+++ RECORDS +++
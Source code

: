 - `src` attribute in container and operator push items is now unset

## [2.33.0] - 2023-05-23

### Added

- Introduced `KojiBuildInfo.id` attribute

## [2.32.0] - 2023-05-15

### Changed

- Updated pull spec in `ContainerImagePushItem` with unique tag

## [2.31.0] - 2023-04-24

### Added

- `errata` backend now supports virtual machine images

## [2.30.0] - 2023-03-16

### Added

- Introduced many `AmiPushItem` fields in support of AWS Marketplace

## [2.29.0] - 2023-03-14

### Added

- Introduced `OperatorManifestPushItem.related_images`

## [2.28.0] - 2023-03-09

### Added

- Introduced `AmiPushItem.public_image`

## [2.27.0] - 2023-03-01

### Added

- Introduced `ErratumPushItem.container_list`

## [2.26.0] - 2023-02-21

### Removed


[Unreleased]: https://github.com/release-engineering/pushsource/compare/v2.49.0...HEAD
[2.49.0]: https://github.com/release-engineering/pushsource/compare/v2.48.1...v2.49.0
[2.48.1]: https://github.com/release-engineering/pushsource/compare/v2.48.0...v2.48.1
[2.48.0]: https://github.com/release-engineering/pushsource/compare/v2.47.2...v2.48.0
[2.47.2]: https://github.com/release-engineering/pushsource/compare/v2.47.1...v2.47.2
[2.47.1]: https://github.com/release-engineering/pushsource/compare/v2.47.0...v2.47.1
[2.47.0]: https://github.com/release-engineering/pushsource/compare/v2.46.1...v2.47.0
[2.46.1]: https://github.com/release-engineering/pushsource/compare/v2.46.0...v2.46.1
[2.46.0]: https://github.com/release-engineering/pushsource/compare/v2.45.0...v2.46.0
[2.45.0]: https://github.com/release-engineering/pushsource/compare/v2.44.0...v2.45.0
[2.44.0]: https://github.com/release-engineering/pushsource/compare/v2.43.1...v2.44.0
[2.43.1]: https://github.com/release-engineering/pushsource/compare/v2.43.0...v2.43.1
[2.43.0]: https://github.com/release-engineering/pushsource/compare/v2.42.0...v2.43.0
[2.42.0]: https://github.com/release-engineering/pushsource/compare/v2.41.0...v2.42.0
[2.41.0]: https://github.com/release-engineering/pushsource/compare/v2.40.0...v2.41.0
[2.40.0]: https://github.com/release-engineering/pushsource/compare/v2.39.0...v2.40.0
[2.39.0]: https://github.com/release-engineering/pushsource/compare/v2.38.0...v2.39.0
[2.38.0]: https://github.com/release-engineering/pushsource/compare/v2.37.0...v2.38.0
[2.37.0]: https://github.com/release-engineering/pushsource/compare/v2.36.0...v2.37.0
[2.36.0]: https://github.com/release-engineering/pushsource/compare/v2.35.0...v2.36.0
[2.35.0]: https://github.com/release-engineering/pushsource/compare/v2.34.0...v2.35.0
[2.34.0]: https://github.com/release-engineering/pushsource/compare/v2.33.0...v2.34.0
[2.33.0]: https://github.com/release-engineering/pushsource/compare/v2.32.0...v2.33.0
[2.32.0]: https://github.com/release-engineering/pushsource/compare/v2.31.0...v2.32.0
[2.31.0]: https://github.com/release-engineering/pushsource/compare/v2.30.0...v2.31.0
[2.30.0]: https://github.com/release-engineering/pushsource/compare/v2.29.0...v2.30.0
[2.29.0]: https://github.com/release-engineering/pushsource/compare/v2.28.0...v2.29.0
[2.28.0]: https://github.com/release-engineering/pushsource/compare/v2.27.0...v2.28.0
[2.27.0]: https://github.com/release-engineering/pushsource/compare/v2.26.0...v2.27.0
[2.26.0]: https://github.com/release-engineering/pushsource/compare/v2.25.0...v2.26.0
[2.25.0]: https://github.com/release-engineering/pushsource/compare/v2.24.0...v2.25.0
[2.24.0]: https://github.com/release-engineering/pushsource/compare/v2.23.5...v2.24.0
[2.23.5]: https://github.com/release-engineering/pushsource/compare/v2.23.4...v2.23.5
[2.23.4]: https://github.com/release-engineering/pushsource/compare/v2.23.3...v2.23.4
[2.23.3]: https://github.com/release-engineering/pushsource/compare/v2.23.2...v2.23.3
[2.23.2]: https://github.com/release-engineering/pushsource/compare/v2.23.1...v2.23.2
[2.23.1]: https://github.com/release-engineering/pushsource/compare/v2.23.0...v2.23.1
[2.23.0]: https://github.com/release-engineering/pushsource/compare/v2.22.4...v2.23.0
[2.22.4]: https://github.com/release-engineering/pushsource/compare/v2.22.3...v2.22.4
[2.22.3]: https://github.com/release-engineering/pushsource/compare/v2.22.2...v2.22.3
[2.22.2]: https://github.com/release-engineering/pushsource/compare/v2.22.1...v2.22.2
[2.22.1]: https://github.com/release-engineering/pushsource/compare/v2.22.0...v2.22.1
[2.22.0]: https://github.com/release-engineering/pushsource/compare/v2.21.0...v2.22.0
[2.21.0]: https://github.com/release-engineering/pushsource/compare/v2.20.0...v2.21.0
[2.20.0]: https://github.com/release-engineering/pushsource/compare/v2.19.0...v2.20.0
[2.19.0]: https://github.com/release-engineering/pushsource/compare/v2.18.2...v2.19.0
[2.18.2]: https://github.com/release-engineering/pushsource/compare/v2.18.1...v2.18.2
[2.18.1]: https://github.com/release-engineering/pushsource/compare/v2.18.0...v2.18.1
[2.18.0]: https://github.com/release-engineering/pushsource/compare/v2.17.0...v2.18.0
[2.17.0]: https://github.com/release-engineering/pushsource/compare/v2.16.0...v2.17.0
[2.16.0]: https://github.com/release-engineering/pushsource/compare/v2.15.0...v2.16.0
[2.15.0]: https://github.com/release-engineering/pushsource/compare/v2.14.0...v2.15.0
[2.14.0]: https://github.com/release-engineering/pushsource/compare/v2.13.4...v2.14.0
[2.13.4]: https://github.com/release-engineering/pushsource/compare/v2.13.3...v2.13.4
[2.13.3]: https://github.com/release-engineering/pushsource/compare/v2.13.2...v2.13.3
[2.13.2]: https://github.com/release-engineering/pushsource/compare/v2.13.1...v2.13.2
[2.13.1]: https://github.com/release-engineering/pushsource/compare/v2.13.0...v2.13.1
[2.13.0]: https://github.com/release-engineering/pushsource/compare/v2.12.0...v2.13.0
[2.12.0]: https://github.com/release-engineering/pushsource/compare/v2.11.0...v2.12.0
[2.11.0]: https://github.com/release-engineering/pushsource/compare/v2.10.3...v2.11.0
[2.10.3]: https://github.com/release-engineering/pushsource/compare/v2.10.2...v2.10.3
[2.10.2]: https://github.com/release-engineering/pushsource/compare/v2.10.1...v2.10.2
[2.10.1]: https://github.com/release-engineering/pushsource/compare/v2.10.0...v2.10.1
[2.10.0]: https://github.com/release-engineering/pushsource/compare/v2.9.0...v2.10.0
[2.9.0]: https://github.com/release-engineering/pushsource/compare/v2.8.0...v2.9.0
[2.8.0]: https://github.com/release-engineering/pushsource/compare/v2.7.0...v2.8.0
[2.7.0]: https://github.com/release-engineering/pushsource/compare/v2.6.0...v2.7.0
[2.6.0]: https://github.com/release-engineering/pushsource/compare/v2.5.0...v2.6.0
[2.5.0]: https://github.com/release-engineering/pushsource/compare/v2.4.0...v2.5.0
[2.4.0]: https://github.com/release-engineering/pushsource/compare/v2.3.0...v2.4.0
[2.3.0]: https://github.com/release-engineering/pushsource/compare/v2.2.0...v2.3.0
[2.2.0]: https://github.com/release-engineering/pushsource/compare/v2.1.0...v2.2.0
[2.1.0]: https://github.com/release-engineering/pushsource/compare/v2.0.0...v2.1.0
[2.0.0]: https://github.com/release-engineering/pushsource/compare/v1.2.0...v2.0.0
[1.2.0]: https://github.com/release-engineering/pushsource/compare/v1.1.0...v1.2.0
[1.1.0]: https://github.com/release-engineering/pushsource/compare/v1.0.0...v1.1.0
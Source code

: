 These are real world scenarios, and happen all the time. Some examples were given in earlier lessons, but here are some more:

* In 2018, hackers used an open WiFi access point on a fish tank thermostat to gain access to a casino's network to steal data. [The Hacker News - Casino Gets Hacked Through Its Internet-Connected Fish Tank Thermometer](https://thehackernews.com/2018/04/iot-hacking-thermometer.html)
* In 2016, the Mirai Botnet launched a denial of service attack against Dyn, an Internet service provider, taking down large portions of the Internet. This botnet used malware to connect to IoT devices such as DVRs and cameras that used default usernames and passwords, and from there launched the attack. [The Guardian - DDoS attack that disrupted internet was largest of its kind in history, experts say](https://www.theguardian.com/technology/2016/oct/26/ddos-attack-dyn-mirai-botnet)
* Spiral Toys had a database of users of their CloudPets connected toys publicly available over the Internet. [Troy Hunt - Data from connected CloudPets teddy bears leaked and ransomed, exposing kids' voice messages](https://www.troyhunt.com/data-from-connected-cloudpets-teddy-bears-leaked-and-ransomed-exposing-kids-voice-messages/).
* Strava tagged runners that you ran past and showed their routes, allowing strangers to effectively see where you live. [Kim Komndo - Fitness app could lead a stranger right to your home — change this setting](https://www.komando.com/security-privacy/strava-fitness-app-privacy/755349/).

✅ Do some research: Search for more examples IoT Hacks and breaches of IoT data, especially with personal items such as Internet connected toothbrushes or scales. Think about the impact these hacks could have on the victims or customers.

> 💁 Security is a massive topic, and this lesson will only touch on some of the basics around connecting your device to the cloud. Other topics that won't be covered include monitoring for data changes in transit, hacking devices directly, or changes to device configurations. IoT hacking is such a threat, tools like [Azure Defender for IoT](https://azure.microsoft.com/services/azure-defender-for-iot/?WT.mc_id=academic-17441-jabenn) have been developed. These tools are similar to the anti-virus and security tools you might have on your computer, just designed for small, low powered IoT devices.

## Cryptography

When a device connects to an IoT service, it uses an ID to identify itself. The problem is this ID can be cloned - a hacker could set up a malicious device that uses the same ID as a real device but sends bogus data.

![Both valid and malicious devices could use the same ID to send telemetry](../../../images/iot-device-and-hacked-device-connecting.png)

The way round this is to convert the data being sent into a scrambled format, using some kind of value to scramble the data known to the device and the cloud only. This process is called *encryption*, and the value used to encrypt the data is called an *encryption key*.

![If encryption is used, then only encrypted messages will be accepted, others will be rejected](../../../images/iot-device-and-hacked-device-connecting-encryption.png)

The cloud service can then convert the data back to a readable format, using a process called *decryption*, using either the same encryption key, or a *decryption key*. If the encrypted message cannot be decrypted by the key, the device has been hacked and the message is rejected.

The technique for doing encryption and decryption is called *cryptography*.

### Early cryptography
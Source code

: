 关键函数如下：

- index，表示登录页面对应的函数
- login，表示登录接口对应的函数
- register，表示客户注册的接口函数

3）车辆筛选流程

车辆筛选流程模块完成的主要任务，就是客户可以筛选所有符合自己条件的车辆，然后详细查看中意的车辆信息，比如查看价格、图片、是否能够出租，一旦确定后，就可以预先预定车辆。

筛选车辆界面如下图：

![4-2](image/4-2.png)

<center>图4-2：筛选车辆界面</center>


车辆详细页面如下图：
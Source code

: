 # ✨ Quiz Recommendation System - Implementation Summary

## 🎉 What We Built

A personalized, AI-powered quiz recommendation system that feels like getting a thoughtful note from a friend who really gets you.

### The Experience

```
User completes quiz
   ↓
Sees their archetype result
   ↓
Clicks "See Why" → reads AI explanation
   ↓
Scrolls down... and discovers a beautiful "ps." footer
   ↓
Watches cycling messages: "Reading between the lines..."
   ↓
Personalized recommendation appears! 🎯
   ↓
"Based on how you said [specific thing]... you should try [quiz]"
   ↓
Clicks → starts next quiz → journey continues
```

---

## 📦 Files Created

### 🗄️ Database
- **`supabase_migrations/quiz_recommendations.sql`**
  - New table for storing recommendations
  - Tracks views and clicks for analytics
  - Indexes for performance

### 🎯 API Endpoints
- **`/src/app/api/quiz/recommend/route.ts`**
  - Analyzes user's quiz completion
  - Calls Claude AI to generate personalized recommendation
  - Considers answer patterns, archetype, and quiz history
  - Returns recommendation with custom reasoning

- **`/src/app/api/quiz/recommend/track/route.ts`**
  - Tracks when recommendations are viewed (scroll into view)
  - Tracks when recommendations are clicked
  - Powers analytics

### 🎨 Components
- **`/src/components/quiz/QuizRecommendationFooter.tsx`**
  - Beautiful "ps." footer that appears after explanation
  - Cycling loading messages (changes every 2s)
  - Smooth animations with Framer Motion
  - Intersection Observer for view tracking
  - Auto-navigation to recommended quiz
+++
WORK REQUEST>
Exactly the lines from the one that holds "- Cycling loading" through the final line of the records above should be written out, and only those.

EXPECTED OUTPUT>
  - Cycling loading messages (changes every 2s)
  - Smooth animations with Framer Motion
  - Intersection Observer for view tracking
  - Auto-navigation to recommended quiz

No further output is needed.